Background Polymorphisms in the serine protease inhibitor gene serine peptidase inhibitor Kazal type 5 (SPINK5) and the serine protease kallikrein-related peptidase 7 gene (KLK7) appear to confer ...risk to eczema in some cohorts, but these findings have not been widely replicated. These genes encode proteins thought to be involved in the regulation of posttranslation processing of filaggrin (FLG) , the strongest identified genetic risk factor for eczema to date. Objectives We sought to clarify the individual risk of eczema conferred by the SPINK5 polymorphism rs2303067 (Glu420Lys) and a previously described insertion in the 3′ untranslated region of KLK7 and to examine potential epistatic effects between these variants and FLG mutations.

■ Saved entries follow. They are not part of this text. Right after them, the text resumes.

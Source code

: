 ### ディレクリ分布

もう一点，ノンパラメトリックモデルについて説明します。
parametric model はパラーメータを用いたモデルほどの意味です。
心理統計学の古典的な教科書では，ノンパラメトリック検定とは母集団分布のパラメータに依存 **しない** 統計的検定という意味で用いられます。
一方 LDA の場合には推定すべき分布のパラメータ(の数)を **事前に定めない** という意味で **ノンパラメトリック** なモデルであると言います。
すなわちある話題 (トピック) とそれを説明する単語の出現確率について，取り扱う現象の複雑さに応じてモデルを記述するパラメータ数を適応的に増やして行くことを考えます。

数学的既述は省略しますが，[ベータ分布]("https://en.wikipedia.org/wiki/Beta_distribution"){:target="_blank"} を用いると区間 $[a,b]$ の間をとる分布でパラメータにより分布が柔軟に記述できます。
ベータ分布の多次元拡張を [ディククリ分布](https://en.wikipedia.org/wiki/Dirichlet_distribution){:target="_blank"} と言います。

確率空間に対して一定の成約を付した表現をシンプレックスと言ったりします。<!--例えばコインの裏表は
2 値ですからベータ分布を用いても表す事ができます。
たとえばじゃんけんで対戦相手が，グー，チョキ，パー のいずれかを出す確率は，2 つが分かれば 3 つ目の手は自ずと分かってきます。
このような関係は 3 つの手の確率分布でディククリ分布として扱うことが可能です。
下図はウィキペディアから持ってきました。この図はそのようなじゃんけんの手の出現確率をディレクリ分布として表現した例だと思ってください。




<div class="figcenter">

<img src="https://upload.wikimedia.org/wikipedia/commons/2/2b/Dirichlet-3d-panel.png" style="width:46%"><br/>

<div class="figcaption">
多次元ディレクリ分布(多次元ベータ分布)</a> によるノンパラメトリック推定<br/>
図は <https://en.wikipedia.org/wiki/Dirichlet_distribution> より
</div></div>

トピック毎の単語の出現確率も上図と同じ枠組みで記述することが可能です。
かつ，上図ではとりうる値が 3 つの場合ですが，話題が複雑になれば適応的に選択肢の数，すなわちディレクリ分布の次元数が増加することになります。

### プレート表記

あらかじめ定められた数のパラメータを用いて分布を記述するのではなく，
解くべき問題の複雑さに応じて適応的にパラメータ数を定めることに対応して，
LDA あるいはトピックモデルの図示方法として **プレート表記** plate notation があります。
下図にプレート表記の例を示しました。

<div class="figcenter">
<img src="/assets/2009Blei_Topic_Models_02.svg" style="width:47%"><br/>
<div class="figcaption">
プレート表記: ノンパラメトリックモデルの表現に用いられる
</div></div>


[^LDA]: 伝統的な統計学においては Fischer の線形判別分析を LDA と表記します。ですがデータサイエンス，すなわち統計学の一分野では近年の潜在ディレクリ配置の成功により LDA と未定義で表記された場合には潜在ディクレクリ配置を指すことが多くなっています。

Methods Initially, we examined the effects of these polymorphisms and FLG in 486 unrelated patients from a German family-based study, an additional 287 German patients, and 418 unrelated Irish/English patients with eczema (n for 3 genes studied = 1191 vs 4544 control subjects). We then additionally studied the SPINK5 polymorphism and FLG mutations in 1583 patients with eczema from the Avon Longitudinal Study of Parents and Children cohort (sample size for 2 genes studied = 2774 vs 10,607 control subjects). Results No association was seen with the SPINK5 or KLK7 variants in the case-control analysis; however, a weaker effect was observed for the SPINK5 variant with maternal transmission in the family-based study. No interactions were seen between the polymorphisms in KLK7 , SPINK5 , and FLG. Conclusion The SPINK5 420LysSer mutation confers a risk of eczema when maternally inherited but is not a major eczema risk factor. The KLK7 insertion appears to confer no risk of eczema. We found no interaction between the SPINK5 risk allele or the putative KLK7 risk allele and FLG mutations.